Items from a data source:
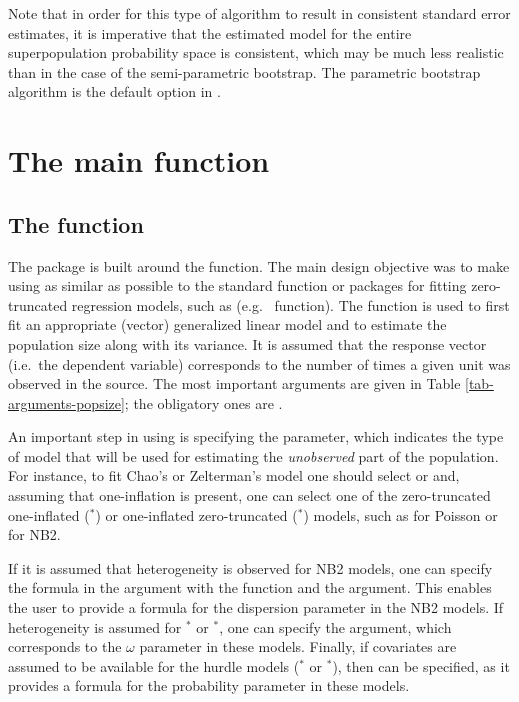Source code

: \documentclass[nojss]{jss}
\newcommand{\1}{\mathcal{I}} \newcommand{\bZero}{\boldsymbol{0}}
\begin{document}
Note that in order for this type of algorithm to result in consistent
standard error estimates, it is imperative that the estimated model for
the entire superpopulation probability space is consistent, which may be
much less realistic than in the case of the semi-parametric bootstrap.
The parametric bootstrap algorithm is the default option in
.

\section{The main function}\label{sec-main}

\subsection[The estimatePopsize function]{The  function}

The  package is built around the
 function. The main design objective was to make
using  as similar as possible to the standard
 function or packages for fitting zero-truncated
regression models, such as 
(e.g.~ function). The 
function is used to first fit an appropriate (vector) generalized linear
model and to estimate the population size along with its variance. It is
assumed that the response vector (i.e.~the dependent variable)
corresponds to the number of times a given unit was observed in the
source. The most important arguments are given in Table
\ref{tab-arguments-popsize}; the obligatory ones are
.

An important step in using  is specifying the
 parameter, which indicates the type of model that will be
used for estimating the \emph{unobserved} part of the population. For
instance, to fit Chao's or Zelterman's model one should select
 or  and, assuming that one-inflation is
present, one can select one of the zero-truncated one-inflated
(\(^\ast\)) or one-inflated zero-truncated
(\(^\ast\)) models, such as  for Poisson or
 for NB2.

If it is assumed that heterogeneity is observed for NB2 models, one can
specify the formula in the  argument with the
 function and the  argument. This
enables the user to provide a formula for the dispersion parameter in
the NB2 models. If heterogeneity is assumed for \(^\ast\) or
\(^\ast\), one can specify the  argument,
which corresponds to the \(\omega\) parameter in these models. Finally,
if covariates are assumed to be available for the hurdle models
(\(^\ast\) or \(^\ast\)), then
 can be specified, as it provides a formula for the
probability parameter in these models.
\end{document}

--

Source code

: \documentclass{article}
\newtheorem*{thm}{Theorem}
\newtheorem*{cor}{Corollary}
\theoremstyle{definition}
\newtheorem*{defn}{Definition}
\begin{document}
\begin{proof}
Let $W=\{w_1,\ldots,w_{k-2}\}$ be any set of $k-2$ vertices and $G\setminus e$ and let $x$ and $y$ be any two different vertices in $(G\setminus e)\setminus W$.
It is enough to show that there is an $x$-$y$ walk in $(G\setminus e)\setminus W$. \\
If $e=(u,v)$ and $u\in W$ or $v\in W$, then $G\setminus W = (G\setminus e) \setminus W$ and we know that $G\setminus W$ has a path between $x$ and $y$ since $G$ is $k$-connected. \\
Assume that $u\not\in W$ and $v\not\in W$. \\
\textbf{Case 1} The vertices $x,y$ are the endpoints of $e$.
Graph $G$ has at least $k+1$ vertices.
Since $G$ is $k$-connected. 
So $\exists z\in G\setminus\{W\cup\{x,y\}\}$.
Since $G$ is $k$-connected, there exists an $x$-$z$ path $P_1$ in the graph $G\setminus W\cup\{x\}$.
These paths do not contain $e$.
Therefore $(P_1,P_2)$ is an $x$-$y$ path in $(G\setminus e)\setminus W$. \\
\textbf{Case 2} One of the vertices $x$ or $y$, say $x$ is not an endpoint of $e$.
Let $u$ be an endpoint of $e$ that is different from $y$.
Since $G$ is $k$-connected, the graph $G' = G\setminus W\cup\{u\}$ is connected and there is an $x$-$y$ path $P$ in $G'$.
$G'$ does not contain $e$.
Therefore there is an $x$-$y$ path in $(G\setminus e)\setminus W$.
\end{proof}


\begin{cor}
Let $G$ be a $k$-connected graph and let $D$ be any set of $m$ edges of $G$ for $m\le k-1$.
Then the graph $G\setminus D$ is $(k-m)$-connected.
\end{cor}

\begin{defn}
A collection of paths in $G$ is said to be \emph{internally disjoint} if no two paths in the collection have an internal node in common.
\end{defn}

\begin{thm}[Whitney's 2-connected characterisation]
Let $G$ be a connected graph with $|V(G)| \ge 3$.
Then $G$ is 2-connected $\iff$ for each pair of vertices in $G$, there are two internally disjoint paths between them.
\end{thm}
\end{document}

INSTRUCTIONS TO FOLLOW: Your answer must be a copy of every line in the data above that holds the string "between".

SOLUTION FOR THIS TASK:
If $e=(u,v)$ and $u\in W$ or $v\in W$, then $G\setminus W = (G\setminus e) \setminus W$ and we know that $G\setminus W$ has a path between $x$ and $y$ since $G$ is $k$-connected. \\
Then $G$ is 2-connected $\iff$ for each pair of vertices in $G$, there are two internally disjoint paths between them.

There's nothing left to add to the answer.